Onun eserleri çok sayıda biyografik unsur içermektedir. Cohen bu durumu almış olduğu eğitimle meşrulaştırmaktadır ama aynı yerde “bir inanç yönünde eğitim almış olmak, ona inanmak için yeterli bir neden değildir’’ demekten de geri durmamıştır (a.g.e.: 12). Çok genç yaştan itibaren Marx’ın eserleriyle, 1966 yılında McGill Üniversitesindeki misafir öğretim üyeliğinden itibaren de Marx’ın tarih kavramıyla ilgilenmeye başladı. Cohen’in çalışmaları tarihsel materyalizm (1978: 1988) ve politika felsefesi çevresinde(1995: 1999) dönmektedir: “1975 yılında, tarihsel materyalizm üzerine yazdığım kitabımı bitireceğim sırada, genel politika felsefesiyle ilgilenmeye karar verdim” (1995: 4-5). Onun çalışmaları, Karl Marx’ın Tarih Teorisi: Bir Savunma adlı kitabından itibaren dönüşen bir araştırma programını oluşturuyor. Cohen’in özel parkuru, Marksist çalışmalar içinde ona farklı bir yer kazandırmaktadır. Cohen’in Karl Marx’ın Tarih Teorisi adlı çalışması, “Marksist felsefe alanında İngilizce’de yazılmış en önemli eser” olarak algılandı (Callinicos, 2002: 8); bu eser aynı zamanda Cohen’e, “Anglofon dünyada çalışan Marksist felsefecilerin öncülüğünü de kazandırdı” (Lock, 1998: 515). Buna rağmen Cohen Avrupa’da az bilinmektedir. Eserleri ne Fransızca ne de Almanca’ya çevrildi.

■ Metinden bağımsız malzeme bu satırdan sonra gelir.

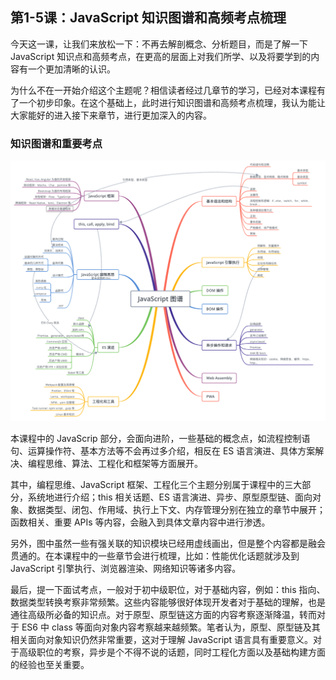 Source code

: ## 第1-5课：JavaScript 知识图谱和高频考点梳理

今天这一课，让我们来放松一下：不再去解剖概念、分析题目，而是了解一下 JavaScript 知识点和高频考点，在更高的层面上对我们所学、以及将要学到的内容有一个更加清晰的认识。

为什么不在一开始介绍这个主题呢？相信读者经过几章节的学习，已经对本课程有了一个初步印象。在这个基础上，此时进行知识图谱和高频考点梳理，我认为能让大家能好的进入接下来章节，进行更加深入的内容。

### 知识图谱和重要考点

![enter image description here](assets/b3bec6f0-770f-11e9-83dc-19aaf4aa0006.png)

本课程中的 JavaScrip 部分，会面向进阶，一些基础的概念点，如流程控制语句、运算操作符、基本方法等不会再过多介绍，相反在 ES 语言演进、具体方案解决、编程思维、算法、工程化和框架等方面展开。

其中，编程思维、JavaScript 框架、工程化三个主题分别属于课程中的三大部分，系统地进行介绍；this 相关话题、ES 语言演进、异步、原型原型链、面向对象、数据类型、闭包、作用域、执行上下文、内存管理分别在独立的章节中展开；函数相关、重要 APIs 等内容，会融入到具体文章内容中进行渗透。

另外，图中虽然一些有强关联的知识模块已经用虚线画出，但是整个内容都是融会贯通的。在本课程中的一些章节会进行梳理，比如：性能优化话题就涉及到 JavaScript 引擎执行、浏览器渲染、网络知识等诸多内容。

最后，提一下面试考点，一般对于初中级职位，对于基础内容，例如：this 指向、数据类型转换考察非常频繁。这些内容能够很好体现开发者对于基础的理解，也是通往高级所必备的知识点。对于原型、原型链这方面的内容考察逐渐降温，转而对于 ES6 中 class 等面向对象内容考察越来越频繁。笔者认为，原型、原型链及其相关面向对象知识仍然非常重要，这对于理解 JavaScript 语言具有重要意义。对于高级职位的考察，异步是个不得不说的话题，同时工程化方面以及基础构建方面的经验也至关重要。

Bu makalede Cohen’in eserleri dinamik evrimi içinde ele alınacaktır: Cohen, önce tarihsel materyalizmin orijinal bir savunmasını oluşturdu (I), ardından bu çalışmasını yanlışladı (II), sonra da entelektüel önceliklerini normatif politika felsefesine yönlendirdi (III).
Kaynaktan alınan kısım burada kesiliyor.